- [Data extracted from a collection]
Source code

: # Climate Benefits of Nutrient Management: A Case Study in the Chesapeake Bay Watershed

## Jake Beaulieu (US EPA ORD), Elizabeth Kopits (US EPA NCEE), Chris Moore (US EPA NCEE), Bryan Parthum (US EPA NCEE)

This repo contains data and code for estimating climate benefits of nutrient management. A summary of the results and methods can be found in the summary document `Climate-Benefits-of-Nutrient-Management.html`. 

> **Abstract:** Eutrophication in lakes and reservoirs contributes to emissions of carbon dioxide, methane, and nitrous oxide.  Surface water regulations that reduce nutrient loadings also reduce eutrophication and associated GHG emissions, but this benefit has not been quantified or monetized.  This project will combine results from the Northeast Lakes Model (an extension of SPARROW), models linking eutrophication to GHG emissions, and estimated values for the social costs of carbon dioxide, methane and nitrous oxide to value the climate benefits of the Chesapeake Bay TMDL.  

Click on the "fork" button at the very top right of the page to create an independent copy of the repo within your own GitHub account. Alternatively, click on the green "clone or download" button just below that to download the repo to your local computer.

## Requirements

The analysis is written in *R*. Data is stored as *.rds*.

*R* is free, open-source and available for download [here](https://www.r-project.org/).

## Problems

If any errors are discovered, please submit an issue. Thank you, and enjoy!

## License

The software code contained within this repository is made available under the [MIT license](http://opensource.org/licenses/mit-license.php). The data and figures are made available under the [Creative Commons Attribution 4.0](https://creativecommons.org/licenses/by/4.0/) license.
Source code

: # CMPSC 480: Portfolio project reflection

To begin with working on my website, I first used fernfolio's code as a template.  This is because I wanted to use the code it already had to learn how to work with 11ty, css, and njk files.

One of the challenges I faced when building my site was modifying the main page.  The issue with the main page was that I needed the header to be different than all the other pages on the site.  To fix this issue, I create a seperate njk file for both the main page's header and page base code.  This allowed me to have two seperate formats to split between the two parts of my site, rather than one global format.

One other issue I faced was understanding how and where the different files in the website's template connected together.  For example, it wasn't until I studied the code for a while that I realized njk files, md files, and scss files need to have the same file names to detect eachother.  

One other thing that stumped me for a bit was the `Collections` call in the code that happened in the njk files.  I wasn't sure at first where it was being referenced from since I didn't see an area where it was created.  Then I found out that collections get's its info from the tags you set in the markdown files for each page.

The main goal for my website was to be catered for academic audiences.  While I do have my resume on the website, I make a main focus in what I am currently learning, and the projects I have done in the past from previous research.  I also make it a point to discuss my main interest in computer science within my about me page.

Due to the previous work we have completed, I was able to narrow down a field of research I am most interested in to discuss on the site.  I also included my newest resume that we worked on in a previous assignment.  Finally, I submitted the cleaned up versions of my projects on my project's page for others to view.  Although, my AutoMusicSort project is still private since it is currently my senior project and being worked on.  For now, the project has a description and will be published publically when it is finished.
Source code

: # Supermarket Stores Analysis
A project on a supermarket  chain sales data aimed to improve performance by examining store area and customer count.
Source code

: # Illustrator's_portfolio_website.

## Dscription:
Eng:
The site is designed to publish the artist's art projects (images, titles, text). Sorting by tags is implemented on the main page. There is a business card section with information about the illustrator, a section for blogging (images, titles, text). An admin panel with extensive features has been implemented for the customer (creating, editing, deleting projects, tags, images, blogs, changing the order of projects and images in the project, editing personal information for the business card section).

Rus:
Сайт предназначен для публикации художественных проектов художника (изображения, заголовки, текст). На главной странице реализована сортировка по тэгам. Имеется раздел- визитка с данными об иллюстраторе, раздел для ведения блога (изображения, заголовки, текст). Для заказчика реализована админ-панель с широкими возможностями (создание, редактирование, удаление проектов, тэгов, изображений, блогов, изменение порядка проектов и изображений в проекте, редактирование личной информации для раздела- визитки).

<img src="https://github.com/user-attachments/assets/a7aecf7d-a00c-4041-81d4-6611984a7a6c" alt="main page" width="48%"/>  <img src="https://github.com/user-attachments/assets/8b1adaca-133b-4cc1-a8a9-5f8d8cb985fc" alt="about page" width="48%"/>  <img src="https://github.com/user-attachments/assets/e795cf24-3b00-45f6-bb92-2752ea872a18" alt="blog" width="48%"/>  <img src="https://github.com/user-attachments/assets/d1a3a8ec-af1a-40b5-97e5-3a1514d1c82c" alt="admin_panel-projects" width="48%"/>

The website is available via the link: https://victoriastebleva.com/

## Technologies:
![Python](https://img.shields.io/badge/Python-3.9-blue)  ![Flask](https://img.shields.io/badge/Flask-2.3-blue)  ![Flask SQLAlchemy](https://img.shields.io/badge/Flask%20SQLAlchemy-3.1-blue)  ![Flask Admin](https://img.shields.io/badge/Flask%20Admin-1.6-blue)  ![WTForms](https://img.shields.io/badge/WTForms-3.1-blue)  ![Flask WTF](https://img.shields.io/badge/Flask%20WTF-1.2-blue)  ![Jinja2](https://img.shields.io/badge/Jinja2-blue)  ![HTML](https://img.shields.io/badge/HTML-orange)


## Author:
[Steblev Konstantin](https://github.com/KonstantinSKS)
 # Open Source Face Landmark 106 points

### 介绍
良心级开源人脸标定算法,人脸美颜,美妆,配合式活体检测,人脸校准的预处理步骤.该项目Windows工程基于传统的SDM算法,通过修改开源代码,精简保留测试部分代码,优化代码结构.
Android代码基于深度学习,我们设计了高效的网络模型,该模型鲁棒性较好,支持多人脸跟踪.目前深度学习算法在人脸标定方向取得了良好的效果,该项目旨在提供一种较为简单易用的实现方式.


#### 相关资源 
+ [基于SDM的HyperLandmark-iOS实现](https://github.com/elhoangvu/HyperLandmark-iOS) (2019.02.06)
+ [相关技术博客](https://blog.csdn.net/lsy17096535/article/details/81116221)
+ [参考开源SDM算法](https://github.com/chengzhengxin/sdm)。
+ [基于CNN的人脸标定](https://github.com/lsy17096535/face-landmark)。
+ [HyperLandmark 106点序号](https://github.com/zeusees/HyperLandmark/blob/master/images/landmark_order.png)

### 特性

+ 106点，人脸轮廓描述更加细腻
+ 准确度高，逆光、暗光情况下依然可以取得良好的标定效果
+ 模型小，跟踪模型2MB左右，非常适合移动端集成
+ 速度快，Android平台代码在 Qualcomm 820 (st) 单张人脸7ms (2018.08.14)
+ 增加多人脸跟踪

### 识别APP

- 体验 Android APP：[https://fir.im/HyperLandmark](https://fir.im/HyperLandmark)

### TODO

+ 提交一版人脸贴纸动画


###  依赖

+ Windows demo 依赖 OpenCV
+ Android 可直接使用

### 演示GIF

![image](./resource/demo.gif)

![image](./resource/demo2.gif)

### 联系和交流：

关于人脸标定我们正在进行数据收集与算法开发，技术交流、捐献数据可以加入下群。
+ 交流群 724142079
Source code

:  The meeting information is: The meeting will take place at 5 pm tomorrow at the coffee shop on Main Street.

- [Task statement] Repeat all of the entries exactly.

- [Response box]
Source code

: # Climate Benefits of Nutrient Management: A Case Study in the Chesapeake Bay Watershed

## Jake Beaulieu (US EPA ORD), Elizabeth Kopits (US EPA NCEE), Chris Moore (US EPA NCEE), Bryan Parthum (US EPA NCEE)

This repo contains data and code for estimating climate benefits of nutrient management. A summary of the results and methods can be found in the summary document `Climate-Benefits-of-Nutrient-Management.html`. 

> **Abstract:** Eutrophication in lakes and reservoirs contributes to emissions of carbon dioxide, methane, and nitrous oxide.  Surface water regulations that reduce nutrient loadings also reduce eutrophication and associated GHG emissions, but this benefit has not been quantified or monetized.  This project will combine results from the Northeast Lakes Model (an extension of SPARROW), models linking eutrophication to GHG emissions, and estimated values for the social costs of carbon dioxide, methane and nitrous oxide to value the climate benefits of the Chesapeake Bay TMDL.  

Click on the "fork" button at the very top right of the page to create an independent copy of the repo within your own GitHub account. Alternatively, click on the green "clone or download" button just below that to download the repo to your local computer.

## Requirements

The analysis is written in *R*. Data is stored as *.rds*.

*R* is free, open-source and available for download [here](https://www.r-project.org/).

## Problems

If any errors are discovered, please submit an issue. Thank you, and enjoy!

## License

The software code contained within this repository is made available under the [MIT license](http://opensource.org/licenses/mit-license.php). The data and figures are made available under the [Creative Commons Attribution 4.0](https://creativecommons.org/licenses/by/4.0/) license.
Source code

: # CMPSC 480: Portfolio project reflection

To begin with working on my website, I first used fernfolio's code as a template.  This is because I wanted to use the code it already had to learn how to work with 11ty, css, and njk files.

One of the challenges I faced when building my site was modifying the main page.  The issue with the main page was that I needed the header to be different than all the other pages on the site.  To fix this issue, I create a seperate njk file for both the main page's header and page base code.  This allowed me to have two seperate formats to split between the two parts of my site, rather than one global format.

One other issue I faced was understanding how and where the different files in the website's template connected together.  For example, it wasn't until I studied the code for a while that I realized njk files, md files, and scss files need to have the same file names to detect eachother.  

One other thing that stumped me for a bit was the `Collections` call in the code that happened in the njk files.  I wasn't sure at first where it was being referenced from since I didn't see an area where it was created.  Then I found out that collections get's its info from the tags you set in the markdown files for each page.

The main goal for my website was to be catered for academic audiences.  While I do have my resume on the website, I make a main focus in what I am currently learning, and the projects I have done in the past from previous research.  I also make it a point to discuss my main interest in computer science within my about me page.

Due to the previous work we have completed, I was able to narrow down a field of research I am most interested in to discuss on the site.  I also included my newest resume that we worked on in a previous assignment.  Finally, I submitted the cleaned up versions of my projects on my project's page for others to view.  Although, my AutoMusicSort project is still private since it is currently my senior project and being worked on.  For now, the project has a description and will be published publically when it is finished.
Source code

: # Supermarket Stores Analysis
A project on a supermarket  chain sales data aimed to improve performance by examining store area and customer count.
Source code

: # Illustrator's_portfolio_website.

## Dscription:
Eng:
The site is designed to publish the artist's art projects (images, titles, text). Sorting by tags is implemented on the main page. There is a business card section with information about the illustrator, a section for blogging (images, titles, text). An admin panel with extensive features has been implemented for the customer (creating, editing, deleting projects, tags, images, blogs, changing the order of projects and images in the project, editing personal information for the business card section).

Rus:
Сайт предназначен для публикации художественных проектов художника (изображения, заголовки, текст). На главной странице реализована сортировка по тэгам. Имеется раздел- визитка с данными об иллюстраторе, раздел для ведения блога (изображения, заголовки, текст). Для заказчика реализована админ-панель с широкими возможностями (создание, редактирование, удаление проектов, тэгов, изображений, блогов, изменение порядка проектов и изображений в проекте, редактирование личной информации для раздела- визитки).

<img src="https://github.com/user-attachments/assets/a7aecf7d-a00c-4041-81d4-6611984a7a6c" alt="main page" width="48%"/>  <img src="https://github.com/user-attachments/assets/8b1adaca-133b-4cc1-a8a9-5f8d8cb985fc" alt="about page" width="48%"/>  <img src="https://github.com/user-attachments/assets/e795cf24-3b00-45f6-bb92-2752ea872a18" alt="blog" width="48%"/>  <img src="https://github.com/user-attachments/assets/d1a3a8ec-af1a-40b5-97e5-3a1514d1c82c" alt="admin_panel-projects" width="48%"/>

The website is available via the link: https://victoriastebleva.com/

## Technologies:
![Python](https://img.shields.io/badge/Python-3.9-blue)  ![Flask](https://img.shields.io/badge/Flask-2.3-blue)  ![Flask SQLAlchemy](https://img.shields.io/badge/Flask%20SQLAlchemy-3.1-blue)  ![Flask Admin](https://img.shields.io/badge/Flask%20Admin-1.6-blue)  ![WTForms](https://img.shields.io/badge/WTForms-3.1-blue)  ![Flask WTF](https://img.shields.io/badge/Flask%20WTF-1.2-blue)  ![Jinja2](https://img.shields.io/badge/Jinja2-blue)  ![HTML](https://img.shields.io/badge/HTML-orange)


## Author:
[Steblev Konstantin](https://github.com/KonstantinSKS)
 # Open Source Face Landmark 106 points

### 介绍
良心级开源人脸标定算法,人脸美颜,美妆,配合式活体检测,人脸校准的预处理步骤.该项目Windows工程基于传统的SDM算法,通过修改开源代码,精简保留测试部分代码,优化代码结构.
Android代码基于深度学习,我们设计了高效的网络模型,该模型鲁棒性较好,支持多人脸跟踪.目前深度学习算法在人脸标定方向取得了良好的效果,该项目旨在提供一种较为简单易用的实现方式.


#### 相关资源 
+ [基于SDM的HyperLandmark-iOS实现](https://github.com/elhoangvu/HyperLandmark-iOS) (2019.02.06)
+ [相关技术博客](https://blog.csdn.net/lsy17096535/article/details/81116221)
+ [参考开源SDM算法](https://github.com/chengzhengxin/sdm)。
+ [基于CNN的人脸标定](https://github.com/lsy17096535/face-landmark)。
+ [HyperLandmark 106点序号](https://github.com/zeusees/HyperLandmark/blob/master/images/landmark_order.png)

### 特性

+ 106点，人脸轮廓描述更加细腻
+ 准确度高，逆光、暗光情况下依然可以取得良好的标定效果
+ 模型小，跟踪模型2MB左右，非常适合移动端集成
+ 速度快，Android平台代码在 Qualcomm 820 (st) 单张人脸7ms (2018.08.14)
+ 增加多人脸跟踪

### 识别APP

- 体验 Android APP：[https://fir.im/HyperLandmark](https://fir.im/HyperLandmark)

### TODO

+ 提交一版人脸贴纸动画


###  依赖

+ Windows demo 依赖 OpenCV
+ Android 可直接使用

### 演示GIF

![image](./resource/demo.gif)

![image](./resource/demo2.gif)

### 联系和交流：

关于人脸标定我们正在进行数据收集与算法开发，技术交流、捐献数据可以加入下群。
+ 交流群 724142079
Source code

:  The meeting information is: The meeting will take place at 5 pm tomorrow at the coffee shop on Main Street.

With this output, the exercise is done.